PROVIDED INFORMATION Block Start
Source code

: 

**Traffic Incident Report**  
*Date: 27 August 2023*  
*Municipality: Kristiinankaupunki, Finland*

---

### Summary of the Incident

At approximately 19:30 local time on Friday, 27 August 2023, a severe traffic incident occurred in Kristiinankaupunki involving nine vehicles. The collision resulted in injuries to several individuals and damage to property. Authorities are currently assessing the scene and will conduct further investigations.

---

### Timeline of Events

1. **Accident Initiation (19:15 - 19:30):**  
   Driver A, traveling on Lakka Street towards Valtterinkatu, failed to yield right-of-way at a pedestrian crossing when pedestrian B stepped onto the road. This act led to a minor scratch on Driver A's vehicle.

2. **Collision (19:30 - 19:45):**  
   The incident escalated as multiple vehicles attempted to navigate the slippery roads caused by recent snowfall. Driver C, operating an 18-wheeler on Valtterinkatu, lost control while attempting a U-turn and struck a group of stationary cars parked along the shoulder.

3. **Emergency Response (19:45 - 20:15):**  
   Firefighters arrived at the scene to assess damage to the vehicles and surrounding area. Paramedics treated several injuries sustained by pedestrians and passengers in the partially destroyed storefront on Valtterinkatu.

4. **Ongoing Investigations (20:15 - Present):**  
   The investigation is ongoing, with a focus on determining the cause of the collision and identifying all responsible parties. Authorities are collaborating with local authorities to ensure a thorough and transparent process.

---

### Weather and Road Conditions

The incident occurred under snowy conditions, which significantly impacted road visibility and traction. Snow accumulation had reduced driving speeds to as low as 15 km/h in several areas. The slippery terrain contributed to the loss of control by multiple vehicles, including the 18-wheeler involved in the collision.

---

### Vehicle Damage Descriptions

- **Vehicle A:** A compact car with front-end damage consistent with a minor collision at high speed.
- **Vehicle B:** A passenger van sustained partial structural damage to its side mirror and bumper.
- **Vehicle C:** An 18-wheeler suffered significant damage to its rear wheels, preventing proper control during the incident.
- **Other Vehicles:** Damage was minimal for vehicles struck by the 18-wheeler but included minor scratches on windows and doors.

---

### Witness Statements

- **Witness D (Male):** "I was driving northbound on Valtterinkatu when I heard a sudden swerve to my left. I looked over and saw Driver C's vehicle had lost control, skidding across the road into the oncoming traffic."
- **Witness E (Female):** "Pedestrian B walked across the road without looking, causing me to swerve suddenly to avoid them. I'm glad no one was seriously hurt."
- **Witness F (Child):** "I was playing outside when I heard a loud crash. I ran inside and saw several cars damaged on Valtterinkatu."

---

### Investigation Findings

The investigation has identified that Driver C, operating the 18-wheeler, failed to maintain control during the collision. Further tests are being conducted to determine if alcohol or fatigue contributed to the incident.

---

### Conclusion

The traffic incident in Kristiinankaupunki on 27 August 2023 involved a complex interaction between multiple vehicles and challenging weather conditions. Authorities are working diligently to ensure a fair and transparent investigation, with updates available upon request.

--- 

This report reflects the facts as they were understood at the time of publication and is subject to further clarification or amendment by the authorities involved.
PROVIDED INFORMATION Block End
PROVIDED INFORMATION Block Start
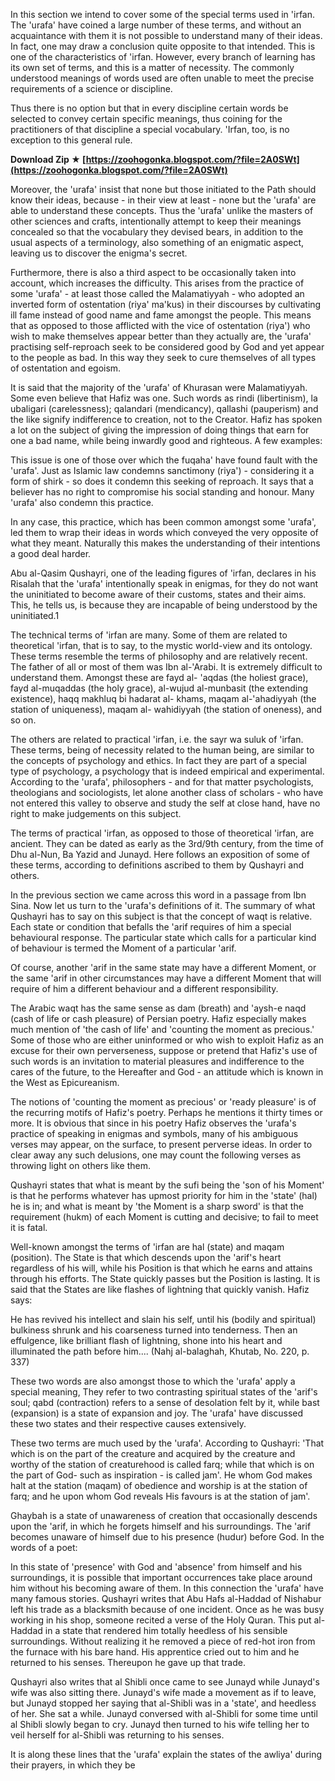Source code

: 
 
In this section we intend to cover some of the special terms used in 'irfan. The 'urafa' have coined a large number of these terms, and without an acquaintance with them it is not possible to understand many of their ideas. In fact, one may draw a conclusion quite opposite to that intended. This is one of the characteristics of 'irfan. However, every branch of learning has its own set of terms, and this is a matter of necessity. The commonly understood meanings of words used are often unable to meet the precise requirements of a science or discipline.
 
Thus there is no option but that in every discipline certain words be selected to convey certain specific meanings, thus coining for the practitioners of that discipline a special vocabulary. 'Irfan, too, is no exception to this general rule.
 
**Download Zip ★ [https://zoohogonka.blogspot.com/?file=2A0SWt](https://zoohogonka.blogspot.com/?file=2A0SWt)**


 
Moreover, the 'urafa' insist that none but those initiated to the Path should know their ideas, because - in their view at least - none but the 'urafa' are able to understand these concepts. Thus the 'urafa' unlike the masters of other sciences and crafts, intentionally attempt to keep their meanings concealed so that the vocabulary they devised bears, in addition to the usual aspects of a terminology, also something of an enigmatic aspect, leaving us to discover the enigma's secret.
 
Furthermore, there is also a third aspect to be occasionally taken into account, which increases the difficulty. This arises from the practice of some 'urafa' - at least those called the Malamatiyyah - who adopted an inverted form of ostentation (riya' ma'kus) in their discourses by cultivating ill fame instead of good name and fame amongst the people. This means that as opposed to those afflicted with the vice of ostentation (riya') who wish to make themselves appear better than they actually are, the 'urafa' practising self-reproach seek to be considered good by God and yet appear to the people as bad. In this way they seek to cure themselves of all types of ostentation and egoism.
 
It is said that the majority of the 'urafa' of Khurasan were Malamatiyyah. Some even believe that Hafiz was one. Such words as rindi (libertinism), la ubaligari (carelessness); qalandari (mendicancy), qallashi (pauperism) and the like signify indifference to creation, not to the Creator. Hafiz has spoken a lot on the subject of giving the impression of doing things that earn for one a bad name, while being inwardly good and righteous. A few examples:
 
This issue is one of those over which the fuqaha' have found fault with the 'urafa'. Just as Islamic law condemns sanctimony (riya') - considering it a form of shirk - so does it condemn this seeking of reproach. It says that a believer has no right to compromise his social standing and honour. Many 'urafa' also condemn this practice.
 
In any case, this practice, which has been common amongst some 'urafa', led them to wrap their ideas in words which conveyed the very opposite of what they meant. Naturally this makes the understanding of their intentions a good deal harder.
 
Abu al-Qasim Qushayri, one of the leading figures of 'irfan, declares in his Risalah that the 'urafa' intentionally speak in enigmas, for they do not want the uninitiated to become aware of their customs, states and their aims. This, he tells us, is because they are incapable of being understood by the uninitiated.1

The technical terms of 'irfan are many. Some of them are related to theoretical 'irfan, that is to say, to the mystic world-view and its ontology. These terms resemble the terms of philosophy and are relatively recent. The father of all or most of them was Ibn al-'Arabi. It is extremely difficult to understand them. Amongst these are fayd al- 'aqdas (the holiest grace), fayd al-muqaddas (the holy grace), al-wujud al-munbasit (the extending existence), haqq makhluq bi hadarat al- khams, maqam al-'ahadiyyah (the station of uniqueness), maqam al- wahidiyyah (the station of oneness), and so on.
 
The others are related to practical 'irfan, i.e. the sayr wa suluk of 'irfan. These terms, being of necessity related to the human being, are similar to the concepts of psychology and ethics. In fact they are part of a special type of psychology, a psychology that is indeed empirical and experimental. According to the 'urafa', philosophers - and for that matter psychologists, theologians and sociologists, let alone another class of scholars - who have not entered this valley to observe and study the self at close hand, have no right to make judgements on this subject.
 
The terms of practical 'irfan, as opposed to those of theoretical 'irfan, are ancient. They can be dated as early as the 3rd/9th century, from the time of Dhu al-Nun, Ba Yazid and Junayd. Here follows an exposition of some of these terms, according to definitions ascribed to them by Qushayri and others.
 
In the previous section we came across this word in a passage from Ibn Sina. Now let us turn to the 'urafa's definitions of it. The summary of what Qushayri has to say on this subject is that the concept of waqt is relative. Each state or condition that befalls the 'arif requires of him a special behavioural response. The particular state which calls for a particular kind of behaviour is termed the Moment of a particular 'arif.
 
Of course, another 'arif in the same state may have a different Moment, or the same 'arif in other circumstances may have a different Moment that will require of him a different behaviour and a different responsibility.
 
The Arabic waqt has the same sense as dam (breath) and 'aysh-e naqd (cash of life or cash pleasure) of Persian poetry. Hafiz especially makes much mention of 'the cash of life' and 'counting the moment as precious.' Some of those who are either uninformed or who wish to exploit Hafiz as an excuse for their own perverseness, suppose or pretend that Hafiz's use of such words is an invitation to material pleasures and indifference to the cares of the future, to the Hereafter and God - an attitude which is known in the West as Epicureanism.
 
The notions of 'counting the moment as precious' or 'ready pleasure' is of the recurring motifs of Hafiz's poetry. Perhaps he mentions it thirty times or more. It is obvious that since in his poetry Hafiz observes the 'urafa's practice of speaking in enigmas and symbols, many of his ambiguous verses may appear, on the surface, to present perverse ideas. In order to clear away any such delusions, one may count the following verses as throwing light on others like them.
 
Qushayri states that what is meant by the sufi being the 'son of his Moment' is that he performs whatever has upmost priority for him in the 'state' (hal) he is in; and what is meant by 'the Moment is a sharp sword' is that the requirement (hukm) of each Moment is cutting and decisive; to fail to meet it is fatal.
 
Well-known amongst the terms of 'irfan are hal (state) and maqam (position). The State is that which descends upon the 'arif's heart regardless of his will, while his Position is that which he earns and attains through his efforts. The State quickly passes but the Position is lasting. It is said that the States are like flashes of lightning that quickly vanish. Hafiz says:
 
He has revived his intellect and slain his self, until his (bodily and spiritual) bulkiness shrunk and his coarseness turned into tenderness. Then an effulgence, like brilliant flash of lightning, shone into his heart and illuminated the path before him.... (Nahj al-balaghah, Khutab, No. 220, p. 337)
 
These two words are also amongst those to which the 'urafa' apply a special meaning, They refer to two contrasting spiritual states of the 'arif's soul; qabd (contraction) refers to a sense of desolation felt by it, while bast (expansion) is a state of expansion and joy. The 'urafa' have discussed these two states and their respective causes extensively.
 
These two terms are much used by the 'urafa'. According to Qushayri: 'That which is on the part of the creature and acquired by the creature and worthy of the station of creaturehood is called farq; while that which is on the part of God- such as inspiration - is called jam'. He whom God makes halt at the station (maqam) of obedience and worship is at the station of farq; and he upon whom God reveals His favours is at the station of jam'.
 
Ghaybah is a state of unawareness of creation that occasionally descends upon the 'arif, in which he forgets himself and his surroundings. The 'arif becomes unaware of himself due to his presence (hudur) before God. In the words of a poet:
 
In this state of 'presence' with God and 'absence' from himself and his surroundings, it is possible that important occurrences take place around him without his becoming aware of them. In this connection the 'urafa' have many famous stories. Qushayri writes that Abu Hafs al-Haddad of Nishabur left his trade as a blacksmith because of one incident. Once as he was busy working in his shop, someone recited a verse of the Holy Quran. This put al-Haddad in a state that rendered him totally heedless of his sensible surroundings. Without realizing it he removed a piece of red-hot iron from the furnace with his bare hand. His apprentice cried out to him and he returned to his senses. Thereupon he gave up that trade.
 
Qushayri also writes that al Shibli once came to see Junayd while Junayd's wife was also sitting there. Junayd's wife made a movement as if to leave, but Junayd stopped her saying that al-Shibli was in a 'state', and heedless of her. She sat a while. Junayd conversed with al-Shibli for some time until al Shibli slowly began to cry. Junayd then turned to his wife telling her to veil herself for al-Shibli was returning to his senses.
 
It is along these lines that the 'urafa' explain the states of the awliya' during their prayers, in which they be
PROVIDED INFORMATION Block End
PROVIDED INFORMATION Block Start
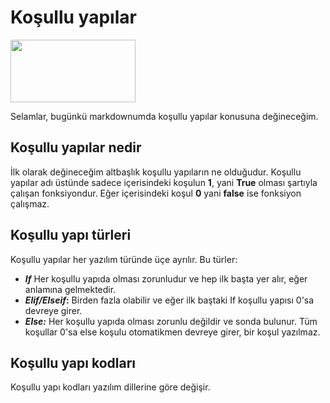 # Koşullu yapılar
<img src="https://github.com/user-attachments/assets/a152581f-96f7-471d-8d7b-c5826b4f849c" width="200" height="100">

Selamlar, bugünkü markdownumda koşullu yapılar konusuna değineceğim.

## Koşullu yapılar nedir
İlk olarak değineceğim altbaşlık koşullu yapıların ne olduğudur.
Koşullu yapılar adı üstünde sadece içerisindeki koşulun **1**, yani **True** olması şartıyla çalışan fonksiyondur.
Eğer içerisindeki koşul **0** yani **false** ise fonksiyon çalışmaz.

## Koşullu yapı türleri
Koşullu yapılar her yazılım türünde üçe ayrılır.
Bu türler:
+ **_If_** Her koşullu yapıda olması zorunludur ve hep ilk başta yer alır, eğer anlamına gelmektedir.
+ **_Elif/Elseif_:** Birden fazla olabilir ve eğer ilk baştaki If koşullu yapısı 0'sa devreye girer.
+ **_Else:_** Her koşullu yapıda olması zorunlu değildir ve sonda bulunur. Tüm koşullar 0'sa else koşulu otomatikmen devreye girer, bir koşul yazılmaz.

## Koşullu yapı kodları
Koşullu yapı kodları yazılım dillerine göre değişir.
PROVIDED INFORMATION Block End
** TASK REQUIREMENTS **
Whenever the word "Driver" shows up in a line of the entries, copy that line.

** TASK RESULT **
   Driver A, traveling on Lakka Street towards Valtterinkatu, failed to yield right-of-way at a pedestrian crossing when pedestrian B stepped onto the road. This act led to a minor scratch on Driver A's vehicle.
   The incident escalated as multiple vehicles attempted to navigate the slippery roads caused by recent snowfall. Driver C, operating an 18-wheeler on Valtterinkatu, lost control while attempting a U-turn and struck a group of stationary cars parked along the shoulder.
- **Witness D (Male):** "I was driving northbound on Valtterinkatu when I heard a sudden swerve to my left. I looked over and saw Driver C's vehicle had lost control, skidding across the road into the oncoming traffic."
The investigation has identified that Driver C, operating the 18-wheeler, failed to maintain control during the collision. Further tests are being conducted to determine if alcohol or fatigue contributed to the incident.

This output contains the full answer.